• [TASK ITEM]: How many lines in the data below include the word "approached"? Respond with the number, nothing more.

■ ■ ■

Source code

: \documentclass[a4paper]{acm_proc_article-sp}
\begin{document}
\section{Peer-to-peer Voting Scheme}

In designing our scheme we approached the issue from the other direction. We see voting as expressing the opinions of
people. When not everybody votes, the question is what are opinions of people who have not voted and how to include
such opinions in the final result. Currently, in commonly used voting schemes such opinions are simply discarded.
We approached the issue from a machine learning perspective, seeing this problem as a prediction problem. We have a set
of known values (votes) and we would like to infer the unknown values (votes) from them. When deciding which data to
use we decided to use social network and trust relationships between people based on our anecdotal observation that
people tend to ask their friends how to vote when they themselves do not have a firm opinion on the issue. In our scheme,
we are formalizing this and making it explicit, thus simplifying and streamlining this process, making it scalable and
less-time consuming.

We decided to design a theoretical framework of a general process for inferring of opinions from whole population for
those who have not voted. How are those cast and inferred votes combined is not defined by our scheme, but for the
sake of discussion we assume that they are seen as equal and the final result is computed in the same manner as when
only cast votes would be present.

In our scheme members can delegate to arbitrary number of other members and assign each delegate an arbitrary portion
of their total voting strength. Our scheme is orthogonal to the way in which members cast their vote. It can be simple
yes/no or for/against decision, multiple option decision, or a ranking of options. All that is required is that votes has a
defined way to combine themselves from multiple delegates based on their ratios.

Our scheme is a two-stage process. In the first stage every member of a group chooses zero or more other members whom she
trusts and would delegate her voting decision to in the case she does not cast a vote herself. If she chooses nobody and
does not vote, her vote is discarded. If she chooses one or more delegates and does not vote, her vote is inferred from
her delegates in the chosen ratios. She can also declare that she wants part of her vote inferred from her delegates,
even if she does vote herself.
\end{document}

■ ■ ■

• [OUTPUT]: 2